Y "El Tambor de Hojalata" nos ilustra el nazismo como parte decisiva de la vida de toda una generación, que llegó incluso hasta el umbral de las personas que se negaron a madurar y saber exactamente qué narices estaba ocurriendo.

"El Tambor de Hojalata"

Existen tantas películas sobre el nazismo y los nazis que puede entenderse su problemática como en el mejor libro de Historia.
Y, todavía, las miradas suelen ser superficiales o maniqueas, como en el caso de "La Lista de Schindler", una película cinematográficamente impecable, si bien depositada en manos de un director ingenuo que sólo es capaz de retratar lo sucedido como una dicotomía entre buenos y malos, entre brazos ejecutores y cuerpos desnudos que corren. 
"La Lista de Schindler" da una imagen escrupulosa del Holocausto, aunque no expresa nada: cambia la verdad de su personaje principal para hacerlo un héroe - Spielberg no podría abordarlo de otra manera - y se apoya en los colores y las trompetas para rematar la obra. 
Es curioso que una película tan buena sea, por otra parte, tan equivocada.
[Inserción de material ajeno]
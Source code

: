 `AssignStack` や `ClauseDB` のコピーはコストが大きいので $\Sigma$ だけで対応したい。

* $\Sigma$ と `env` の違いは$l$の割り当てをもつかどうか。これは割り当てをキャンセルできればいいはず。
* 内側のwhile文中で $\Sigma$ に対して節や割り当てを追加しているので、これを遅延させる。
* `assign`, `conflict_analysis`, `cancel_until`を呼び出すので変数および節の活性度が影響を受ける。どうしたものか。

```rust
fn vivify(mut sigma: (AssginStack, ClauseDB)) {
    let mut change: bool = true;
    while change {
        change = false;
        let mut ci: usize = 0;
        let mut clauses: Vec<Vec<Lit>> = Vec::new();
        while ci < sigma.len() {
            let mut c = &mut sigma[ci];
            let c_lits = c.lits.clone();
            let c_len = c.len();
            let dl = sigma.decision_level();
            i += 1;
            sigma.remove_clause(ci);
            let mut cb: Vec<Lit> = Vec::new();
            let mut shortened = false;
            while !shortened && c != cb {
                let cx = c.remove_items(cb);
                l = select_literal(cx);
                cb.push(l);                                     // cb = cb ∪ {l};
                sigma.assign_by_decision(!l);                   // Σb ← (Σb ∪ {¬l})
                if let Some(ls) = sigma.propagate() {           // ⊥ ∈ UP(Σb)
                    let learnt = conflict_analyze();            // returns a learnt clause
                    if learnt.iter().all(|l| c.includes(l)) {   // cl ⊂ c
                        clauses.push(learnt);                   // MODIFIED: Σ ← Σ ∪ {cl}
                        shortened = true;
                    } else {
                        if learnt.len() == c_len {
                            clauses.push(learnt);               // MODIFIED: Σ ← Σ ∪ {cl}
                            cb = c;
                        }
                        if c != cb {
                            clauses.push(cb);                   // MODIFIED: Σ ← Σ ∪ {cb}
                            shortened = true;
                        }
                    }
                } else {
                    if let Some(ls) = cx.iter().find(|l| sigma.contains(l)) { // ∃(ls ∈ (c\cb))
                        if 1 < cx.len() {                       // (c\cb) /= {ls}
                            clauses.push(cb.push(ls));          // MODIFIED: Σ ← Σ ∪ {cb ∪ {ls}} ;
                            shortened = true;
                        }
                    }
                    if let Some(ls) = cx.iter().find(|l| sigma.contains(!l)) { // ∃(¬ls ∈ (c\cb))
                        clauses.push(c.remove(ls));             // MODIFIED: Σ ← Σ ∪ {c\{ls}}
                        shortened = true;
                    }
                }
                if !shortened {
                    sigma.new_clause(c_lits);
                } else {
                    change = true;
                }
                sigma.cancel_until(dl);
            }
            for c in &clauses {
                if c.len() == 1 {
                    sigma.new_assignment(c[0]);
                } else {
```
Liam Neeson en "La Lista de Schindler"

La frivolización del nazismo, el fascismo y el Holocausto pasa precisamente por opinar mucho y no saber gran cosa. 
Su insistencia en las imágenes y los argumentos de películas, series y documentales no ha sido siempre garantía de verdadera intención testimonial, sino más bien aval de su confirmación como un accesorio más de la cultura de masas.
Es quizá lo que expresa Tarantino con "Malditos Bastardos": el nazismo en pantalla popular no es más que un pulp fiction
El avispado Quentin hasta le cambia el final al asunto para dejar KO a esas audiencias que se creen muy cultas por saber que Hitler no murió así.

"Malditos Bastardos"

Cualquiera que piense un poco debiera saber que el nazismo es mucho más que la estrategia narrativa para que se odie automáticamente a un personaje. 
Es la gran advertencia de la Historia, que no nació con Hitler ni murió con él. Amaneció de una crisis económica, se nutrió de la vanidad humana y creció con la connivencia de los más poderosos.


En cualquier caso, acertada o erróneamente, las películas contaron el mayor desastre del espíritu humano desde todos los puntos de vista y la sociedad se enteró de lo que había sucedido.
Por ello, el cine, que una vez fue parte decisiva de la Historia, tendría que serlo otra vez y narrar con la misma energía y denuncia lo que pasó después, lo que vino más allá, lo que ocurre hoy. Lo que sabemos y lo que ignoramos de nuestros días y nuestras existencias.
Una imagen vale más que mil palabras, mil imágenes cambian el mundo.